Rapporto del Pentagono su raid in Siria contro l'Is (BRENDAN SMIALOWSKI/AFP/Getty Images)
Rapporto del Pentagono su raid in Siria contro l’Is (BRENDAN SMIALOWSKI/AFP/Getty Images)

Nuovi raid statunitensi hanno colpito la Siria nella notte, dopo quelli avviati ieri contro le postazioni dello Stato islamico nel Paese.

Intanto si rincorrono le notizie di leader jihadisti rimasti uccisi nei bombardamenti. L’agenzia TMNews, che cita la Cnn, riporta dell’uccisione di un leader del Fronte al Nusra, gruppo estremista legato ad al Qaeda. La notizia è stata data dagli stessi estremisti via twitter, stando a quanto riferisce la Cnn, con la pubblicazione di una foto che dovrebbe ritrarre il leader ucciso. Si tratterebbe di Abu Yousef al-Turki, noto anche con il soprannome “il turco”. La stessa Cnn precisa, però, di non poter confermare la notizia data via twitter, anche se sottolinea che i raid in Siria hanno colpito soprattutto postazioni di al Nusra, come ha riferito l’Osservatorio siriano per i diritti umani.

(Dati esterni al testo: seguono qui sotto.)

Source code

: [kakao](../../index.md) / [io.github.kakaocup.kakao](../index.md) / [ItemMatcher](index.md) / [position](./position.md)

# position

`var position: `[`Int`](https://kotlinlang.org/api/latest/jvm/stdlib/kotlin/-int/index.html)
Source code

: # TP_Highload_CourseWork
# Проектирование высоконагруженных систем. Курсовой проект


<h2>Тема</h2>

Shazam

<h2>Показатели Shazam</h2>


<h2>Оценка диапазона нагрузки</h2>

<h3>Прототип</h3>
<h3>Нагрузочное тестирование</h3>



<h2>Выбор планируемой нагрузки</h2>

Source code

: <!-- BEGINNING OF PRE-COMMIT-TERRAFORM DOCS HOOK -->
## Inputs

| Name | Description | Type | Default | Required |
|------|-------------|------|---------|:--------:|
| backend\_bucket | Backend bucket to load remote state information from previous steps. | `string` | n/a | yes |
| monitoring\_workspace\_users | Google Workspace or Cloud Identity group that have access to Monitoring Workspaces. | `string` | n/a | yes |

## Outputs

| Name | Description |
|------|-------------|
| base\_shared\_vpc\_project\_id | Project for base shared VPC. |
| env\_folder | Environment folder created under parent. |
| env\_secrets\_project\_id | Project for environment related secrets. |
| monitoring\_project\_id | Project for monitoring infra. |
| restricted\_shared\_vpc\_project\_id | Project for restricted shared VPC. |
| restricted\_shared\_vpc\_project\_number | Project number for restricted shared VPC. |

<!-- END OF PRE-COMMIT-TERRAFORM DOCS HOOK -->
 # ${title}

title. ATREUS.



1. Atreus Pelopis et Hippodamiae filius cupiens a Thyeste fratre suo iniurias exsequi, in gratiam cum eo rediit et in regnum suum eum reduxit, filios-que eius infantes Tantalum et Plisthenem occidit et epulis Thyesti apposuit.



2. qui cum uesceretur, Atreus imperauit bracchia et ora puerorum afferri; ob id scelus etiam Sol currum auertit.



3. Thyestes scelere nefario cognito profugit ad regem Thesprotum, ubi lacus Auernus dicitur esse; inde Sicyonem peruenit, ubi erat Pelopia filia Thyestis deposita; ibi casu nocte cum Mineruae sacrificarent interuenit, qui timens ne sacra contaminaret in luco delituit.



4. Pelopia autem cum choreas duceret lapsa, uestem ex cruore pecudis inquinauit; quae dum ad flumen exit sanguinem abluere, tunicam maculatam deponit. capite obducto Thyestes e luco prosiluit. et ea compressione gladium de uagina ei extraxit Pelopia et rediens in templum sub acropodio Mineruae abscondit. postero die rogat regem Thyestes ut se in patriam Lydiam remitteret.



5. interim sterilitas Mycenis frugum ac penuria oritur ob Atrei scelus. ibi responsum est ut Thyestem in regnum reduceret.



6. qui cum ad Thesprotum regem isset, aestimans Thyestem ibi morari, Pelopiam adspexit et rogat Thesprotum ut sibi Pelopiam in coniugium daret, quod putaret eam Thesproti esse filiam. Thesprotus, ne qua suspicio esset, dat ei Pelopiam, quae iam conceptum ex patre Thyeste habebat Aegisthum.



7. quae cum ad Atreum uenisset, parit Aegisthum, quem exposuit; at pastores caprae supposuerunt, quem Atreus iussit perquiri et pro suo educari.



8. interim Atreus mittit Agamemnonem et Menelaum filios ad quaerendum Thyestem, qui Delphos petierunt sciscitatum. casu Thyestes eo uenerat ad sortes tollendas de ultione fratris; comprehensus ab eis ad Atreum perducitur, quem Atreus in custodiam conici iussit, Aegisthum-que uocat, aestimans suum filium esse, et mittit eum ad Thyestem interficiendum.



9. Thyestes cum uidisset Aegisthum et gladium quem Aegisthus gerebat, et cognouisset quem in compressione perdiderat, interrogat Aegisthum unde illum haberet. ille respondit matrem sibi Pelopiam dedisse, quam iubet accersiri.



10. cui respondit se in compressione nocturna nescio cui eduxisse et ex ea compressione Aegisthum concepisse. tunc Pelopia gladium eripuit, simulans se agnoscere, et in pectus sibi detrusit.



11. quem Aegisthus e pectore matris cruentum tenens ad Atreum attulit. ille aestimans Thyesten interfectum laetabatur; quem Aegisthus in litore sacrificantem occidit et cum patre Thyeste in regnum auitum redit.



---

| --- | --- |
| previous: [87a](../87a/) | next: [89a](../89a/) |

L’Ansa riferisce invece dell’uccisione di un altro leader jihadista, Muhsin al Fadhli, un kuwaitiano di 33 anni, leader del gruppo Khorasan, anche questo affiliato ad Al Qaeda. Anche questa notizia è stata diffusa dagli estremisti e non può essere confermata. Anzi si sospetta che possa essere stata fatta circolare di proposito per permettere al leader di scappare.

Ieri, Russia e Iran hanno criticato i bombardamenti statunitensi in Siria. Il presidente Obama, in una dichiarazione alla stampa, ha precisato che la guerra all’Isis non riguarda solo l’America. Nel frattempo, l’ambasciatrice Usa alle Nazioni Unite, Samantha Power, ha inviato una lettera al segretario generale Onu Ban Ki-moon per spiegare le ragioni degli Stati Uniti che dovrebbero legalmente giustificare i raid.

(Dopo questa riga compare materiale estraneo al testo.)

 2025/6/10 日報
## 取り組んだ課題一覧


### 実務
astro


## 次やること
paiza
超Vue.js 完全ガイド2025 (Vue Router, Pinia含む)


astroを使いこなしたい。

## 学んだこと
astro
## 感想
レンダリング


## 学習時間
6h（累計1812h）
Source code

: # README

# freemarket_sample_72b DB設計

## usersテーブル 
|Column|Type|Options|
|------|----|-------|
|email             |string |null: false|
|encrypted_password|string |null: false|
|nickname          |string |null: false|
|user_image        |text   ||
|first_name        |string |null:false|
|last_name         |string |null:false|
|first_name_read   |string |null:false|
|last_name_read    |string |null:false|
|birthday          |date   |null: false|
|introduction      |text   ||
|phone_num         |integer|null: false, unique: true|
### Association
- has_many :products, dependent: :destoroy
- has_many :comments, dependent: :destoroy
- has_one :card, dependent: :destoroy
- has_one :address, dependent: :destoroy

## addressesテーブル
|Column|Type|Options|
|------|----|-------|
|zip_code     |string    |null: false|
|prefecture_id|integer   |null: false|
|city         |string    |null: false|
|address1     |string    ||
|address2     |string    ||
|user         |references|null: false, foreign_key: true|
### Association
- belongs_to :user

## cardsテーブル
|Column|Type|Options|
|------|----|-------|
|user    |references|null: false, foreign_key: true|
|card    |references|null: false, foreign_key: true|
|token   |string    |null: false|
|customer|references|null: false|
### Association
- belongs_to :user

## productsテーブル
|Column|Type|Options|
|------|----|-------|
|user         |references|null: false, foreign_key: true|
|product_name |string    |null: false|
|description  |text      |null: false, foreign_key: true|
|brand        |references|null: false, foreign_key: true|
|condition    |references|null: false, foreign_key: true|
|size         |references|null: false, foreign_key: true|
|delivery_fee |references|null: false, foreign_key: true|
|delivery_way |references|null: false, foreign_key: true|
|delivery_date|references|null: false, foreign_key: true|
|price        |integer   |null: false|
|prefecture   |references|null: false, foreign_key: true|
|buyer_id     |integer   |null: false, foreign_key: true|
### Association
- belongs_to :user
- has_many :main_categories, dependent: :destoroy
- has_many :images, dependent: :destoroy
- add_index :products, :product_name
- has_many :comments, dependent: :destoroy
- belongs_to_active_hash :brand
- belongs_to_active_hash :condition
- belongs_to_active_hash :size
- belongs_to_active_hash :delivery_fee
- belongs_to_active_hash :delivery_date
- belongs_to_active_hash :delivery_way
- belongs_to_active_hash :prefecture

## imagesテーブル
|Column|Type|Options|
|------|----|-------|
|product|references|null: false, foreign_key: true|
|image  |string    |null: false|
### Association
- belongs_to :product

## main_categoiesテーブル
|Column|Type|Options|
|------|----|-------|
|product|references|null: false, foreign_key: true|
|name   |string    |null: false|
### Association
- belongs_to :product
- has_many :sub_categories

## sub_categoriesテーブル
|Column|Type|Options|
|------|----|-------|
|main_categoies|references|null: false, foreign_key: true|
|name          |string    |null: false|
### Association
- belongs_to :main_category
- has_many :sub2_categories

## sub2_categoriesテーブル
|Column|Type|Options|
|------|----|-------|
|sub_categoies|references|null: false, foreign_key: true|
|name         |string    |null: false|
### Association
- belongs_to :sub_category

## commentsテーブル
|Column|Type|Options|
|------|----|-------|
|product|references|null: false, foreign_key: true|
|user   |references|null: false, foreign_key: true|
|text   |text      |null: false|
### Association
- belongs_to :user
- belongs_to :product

Il comando centrale in Florida delle forze Usa ha fatto sapere che gli ultimi raid aerei in Siria hanno colpito le postazioni dell’Isis nel sudovest della provincia di Dair as Saur. Nuovi bombardamenti sono poi stati compiuti in Iraq, nella zona a Nord-Ovest di Baghdad. L’Osservatorio siriano per i diritti umani ha fatto sapere che i raid aerei della coalizione internazionale, composta da Stati Uniti insieme ad Arabia Saudita, Emirati Arabi Uniti, Giordania, Bahrein e Qatar, hanno colpito postazioni dello Stato Islamico vicino alla città curda di Ain al-Arab, in Siria. Gli attacchi sarebbero stati effettuati da aerei provenienti dalla Turchia, hanno riferito dall’Osservatorio.

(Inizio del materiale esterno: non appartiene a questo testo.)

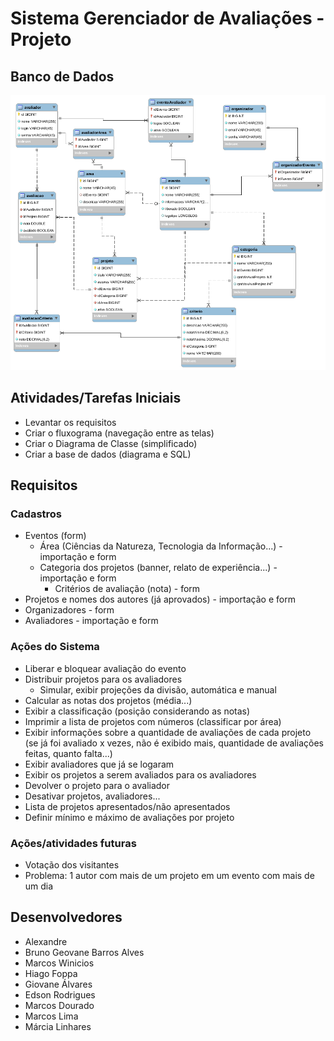 # Sistema Gerenciador de Avaliações - Projeto

## Banco de Dados

![diagrama](documentacao/diagramaBanco.png)

## Atividades/Tarefas Iniciais

* Levantar os requisitos
* Criar o fluxograma (navegação entre as telas)
* Criar o Diagrama de Classe (simplificado)
* Criar a base de dados (diagrama e SQL)

## Requisitos

### Cadastros
* Eventos (form)
    * Área (Ciências da Natureza, Tecnologia da Informação...) - importação e form
    * Categoria dos projetos (banner, relato de experiência...) - importação e form
        * Critérios de avaliação (nota) - form
* Projetos e nomes dos autores (já aprovados) - importação e form
* Organizadores - form
* Avaliadores - importação e form

### Ações do Sistema
* Liberar e bloquear avaliação do evento
* Distribuir projetos para os avaliadores
    * Simular, exibir projeções da divisão, automática e manual
* Calcular as notas dos projetos (média...)
* Exibir a classificação (posição considerando as notas)
* Imprimir a lista de projetos com números (classificar por área)
* Exibir informações sobre a quantidade de avaliações de cada projeto (se já foi avaliado x vezes, não é exibido mais, quantidade de avaliações feitas, quanto falta...)
* Exibir avaliadores que já se logaram
* Exibir os projetos a serem avaliados para os avaliadores
* Devolver o projeto para o avaliador
* Desativar projetos, avaliadores...
* Lista de projetos apresentados/não apresentados
* Definir mínimo e máximo de avaliações por projeto

### Ações/atividades futuras
* Votação dos visitantes
* Problema: 1 autor com mais de um projeto em um evento com mais de um dia

## Desenvolvedores
* Alexandre
* Bruno Geovane Barros Alves
* Marcos Winicios
* Hiago Foppa
* Giovane Álvares
* Edson Rodrigues
* Marcos Dourado
* Marcos Lima
* Márcia Linhares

I curdi hanno invece dato notizia di bombardamenti Usa a nord-ovest di Kirkuk, in Iraq. Una zona che finora non era stata colpita dai raid. Gli attacchi aerei, ha fatto sapere il responsabile curdo Khalid Shwani, sono avvenuti la scorsa notte nel distretto di Dibis, a 45 km da Kirkuk, e hanno avuto come obiettivo postazioni dell’Isis. I curdi segnalano decine di morti e feriti.